Dans une lettre rendue publique le 1er décembre dernier, l’édile de la capitale, Omar Mohamed convoque un Conseil Communal pour la mi-décembre. L’objet nous dit-on est l’adoption et la mise en place d’un certain nombre de textes règlementaires. Mais le point le plus saillant sera sûrement le rapport d’activités annuel de la Mairie. Un point qui risque d’être plus que tendu dans le débat entre l’actuel majorité et une opposition qui ne cache pas une certaine frustration.
A-t-il cédé aux pressions d’une partie de son camp, et surtout de l’opposition qui réclamait depuis des mois la convocation du Conseil Communal ? Ou une décision réfléchie du premier magistrat de la capitale de se conformer enfin aux textes. Qu’importe, la décision du Maire d’appeler ce Conseil risque-t-elle de se retourner contre lui ? Car au sein même de son camp, certains élus ne comprennent pas au vu de l’ordre du jour, qui aurait dû nécessiter un débat au sein même de leur groupe avant d’être introduit en plénière : « Comment le Maire va se défendre sur le rapport d’activités alors qu’il sait pertinemment qu’on n’a jamais voté de budget depuis qu’on est là », se demande un élu de la majorité qui requiert l’anonymat. Même son de cloche de la part de l’opposition qui trouve la démarche risquée et surtout un manque de respect à l’endroit des élus de la capitale.
Arrivé en avril dernier en remplacement d’Abdoulfatah Saïd, l’actuel maire n’a jamais trouvé le temps de convoquer une session communale comme l’exige l’article 11 de la loi sur la décentralisation. Si la convocation d’un Conseil communal pour ce mois de décembre est une bonne chose pour le respect de l’Etat de droit, elle est tout aussi perplexe au vu des points qui seront discutés. « Rapport annuel d’activités communales », qui doit en principe et au préalable validé par un budget voté par les élus comme le stipule l’article 9 de la loi. En revanche la « Délibération et adoption du projet du règlement intérieur du conseil Communal », et la « Délibération et adoption de l'organigramme de la mairie », qui sont les deux autres points à l’ordre du jour ne devraient poser aucun problème.
Il est peu probable, voir incompréhensible, que les élus puissent s’opposer à la mise en place du règlement intérieur, un instrument essentiel au bon fonctionnement des communes, mais aussi de l’organigramme pour mettre fin au chienlit administratif dénoncé depuis des années sur le rôle des uns et des autres dans l’exercice des différentes fonctions à la mairie.
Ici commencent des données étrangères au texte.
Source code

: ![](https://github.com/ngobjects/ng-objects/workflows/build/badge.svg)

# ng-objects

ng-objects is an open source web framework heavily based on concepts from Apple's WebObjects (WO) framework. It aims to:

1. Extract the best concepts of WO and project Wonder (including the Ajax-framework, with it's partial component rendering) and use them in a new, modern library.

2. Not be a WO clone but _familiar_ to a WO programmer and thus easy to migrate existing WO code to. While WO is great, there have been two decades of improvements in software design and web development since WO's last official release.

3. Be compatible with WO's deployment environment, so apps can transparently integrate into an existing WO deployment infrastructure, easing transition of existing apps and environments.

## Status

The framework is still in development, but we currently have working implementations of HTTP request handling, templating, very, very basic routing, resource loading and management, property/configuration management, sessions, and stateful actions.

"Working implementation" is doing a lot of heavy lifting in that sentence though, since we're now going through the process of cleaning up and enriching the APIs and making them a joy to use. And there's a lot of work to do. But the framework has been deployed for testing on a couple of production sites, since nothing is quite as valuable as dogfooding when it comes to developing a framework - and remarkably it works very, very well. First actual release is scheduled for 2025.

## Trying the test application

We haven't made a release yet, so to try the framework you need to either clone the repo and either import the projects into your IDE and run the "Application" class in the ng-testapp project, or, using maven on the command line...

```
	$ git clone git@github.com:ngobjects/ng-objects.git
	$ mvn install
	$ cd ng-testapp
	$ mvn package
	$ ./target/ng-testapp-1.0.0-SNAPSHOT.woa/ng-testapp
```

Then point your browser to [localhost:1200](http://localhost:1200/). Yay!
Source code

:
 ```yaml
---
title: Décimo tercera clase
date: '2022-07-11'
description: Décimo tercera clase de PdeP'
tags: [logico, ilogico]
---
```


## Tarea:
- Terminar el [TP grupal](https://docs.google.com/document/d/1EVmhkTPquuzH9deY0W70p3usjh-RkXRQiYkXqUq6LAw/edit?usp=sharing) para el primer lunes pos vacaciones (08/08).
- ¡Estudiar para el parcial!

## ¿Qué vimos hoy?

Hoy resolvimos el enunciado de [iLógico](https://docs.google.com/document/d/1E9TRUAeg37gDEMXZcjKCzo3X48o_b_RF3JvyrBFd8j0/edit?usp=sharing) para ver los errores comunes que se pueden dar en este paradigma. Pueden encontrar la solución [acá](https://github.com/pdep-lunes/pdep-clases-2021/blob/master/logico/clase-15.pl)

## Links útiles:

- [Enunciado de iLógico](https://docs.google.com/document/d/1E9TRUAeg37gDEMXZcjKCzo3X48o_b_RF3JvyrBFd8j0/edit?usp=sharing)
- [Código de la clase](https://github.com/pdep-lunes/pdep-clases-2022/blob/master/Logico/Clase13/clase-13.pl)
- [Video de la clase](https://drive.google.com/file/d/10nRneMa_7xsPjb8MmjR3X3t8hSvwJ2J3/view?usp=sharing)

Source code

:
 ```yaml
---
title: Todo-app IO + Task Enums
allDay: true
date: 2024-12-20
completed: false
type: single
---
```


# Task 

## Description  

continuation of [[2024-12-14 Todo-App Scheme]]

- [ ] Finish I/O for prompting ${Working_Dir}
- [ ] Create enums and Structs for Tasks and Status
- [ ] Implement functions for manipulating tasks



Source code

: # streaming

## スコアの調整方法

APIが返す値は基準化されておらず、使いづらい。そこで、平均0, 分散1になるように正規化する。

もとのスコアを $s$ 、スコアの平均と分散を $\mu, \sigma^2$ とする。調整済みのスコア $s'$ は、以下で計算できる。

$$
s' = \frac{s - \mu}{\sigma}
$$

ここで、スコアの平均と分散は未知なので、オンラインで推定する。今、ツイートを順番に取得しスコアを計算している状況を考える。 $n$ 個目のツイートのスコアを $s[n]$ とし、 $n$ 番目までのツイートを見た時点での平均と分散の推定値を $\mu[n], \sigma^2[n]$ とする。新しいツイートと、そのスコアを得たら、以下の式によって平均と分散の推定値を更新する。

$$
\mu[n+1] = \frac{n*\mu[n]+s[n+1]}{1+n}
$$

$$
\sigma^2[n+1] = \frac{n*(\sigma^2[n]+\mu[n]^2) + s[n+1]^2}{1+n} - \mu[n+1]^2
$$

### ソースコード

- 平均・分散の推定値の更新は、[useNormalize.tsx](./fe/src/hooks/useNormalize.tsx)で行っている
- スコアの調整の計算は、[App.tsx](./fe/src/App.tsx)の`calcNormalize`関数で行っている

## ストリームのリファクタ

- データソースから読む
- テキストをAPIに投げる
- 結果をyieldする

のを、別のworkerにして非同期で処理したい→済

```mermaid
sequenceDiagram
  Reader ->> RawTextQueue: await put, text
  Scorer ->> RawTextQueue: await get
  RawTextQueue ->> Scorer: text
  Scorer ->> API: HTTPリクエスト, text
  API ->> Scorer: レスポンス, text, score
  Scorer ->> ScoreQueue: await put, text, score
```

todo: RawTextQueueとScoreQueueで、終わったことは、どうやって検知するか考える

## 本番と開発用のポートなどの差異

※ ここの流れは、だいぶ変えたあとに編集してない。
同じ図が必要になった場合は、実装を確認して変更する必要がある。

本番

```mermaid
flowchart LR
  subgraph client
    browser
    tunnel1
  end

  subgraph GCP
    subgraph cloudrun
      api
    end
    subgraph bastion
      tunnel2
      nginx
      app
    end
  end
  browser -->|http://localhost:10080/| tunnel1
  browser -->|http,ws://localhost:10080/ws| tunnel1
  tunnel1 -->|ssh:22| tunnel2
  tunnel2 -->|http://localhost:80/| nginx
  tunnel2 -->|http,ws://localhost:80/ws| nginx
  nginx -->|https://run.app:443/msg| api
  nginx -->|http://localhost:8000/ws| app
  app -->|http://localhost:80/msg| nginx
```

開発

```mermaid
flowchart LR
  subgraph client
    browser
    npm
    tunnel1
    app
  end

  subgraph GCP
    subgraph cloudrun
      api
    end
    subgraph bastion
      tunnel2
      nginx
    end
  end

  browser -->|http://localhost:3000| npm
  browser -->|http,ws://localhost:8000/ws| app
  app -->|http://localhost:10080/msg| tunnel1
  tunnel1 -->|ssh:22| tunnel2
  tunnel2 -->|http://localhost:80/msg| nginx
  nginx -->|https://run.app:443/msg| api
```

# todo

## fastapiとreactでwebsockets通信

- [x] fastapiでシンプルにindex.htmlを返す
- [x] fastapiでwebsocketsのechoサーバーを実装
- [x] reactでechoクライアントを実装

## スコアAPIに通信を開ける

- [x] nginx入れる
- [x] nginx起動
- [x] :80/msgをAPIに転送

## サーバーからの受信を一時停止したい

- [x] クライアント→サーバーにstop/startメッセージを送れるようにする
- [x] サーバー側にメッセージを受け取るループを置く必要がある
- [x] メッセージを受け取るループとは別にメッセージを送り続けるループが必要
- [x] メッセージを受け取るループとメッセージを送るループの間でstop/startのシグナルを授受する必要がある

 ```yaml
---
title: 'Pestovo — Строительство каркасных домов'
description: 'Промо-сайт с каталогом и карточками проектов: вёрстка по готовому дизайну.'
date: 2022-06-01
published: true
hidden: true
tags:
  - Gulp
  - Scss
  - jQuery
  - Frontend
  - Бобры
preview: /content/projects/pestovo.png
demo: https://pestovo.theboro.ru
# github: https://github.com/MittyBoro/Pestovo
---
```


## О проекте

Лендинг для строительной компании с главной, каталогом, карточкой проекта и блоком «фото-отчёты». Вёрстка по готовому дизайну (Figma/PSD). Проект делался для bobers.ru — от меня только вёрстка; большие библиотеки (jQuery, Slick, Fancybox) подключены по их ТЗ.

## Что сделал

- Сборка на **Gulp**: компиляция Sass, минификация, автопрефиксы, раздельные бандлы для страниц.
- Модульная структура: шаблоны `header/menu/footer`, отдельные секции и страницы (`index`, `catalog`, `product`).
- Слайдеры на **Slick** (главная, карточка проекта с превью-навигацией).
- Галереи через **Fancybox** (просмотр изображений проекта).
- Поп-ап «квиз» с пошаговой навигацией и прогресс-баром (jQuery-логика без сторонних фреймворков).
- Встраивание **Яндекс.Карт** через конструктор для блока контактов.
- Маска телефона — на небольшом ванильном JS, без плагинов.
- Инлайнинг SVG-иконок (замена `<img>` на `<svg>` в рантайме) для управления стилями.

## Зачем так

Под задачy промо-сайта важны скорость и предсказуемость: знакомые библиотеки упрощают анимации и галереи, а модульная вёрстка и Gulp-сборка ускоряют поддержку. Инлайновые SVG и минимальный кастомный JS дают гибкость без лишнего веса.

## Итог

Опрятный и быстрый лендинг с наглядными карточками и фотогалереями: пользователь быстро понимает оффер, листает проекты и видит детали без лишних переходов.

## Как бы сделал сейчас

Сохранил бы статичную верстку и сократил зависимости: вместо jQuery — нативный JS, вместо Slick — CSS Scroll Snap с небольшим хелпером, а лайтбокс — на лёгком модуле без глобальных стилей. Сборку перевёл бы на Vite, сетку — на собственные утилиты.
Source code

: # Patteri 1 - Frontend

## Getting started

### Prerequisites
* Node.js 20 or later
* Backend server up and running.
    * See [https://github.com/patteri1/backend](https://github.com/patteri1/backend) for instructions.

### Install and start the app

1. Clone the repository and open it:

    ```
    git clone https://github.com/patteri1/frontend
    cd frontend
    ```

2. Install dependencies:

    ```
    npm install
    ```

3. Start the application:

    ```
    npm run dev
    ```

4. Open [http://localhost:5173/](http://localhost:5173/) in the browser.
Si l’article 31 est clair sur les pouvoirs de nominations du Maire, « Le Maire est le chef de l’administration communale. Il nomme à tous les emplois communaux pour lesquels les lois, ordonnances ou décrets en vigueur ne fixe pas un droit spécial de nomination », ces nominations doivent suivre un certain nombre de critères, d’où la nécessité d’un règlement intérieur et un cadre organique qui fixe la hiérarchisation des postes.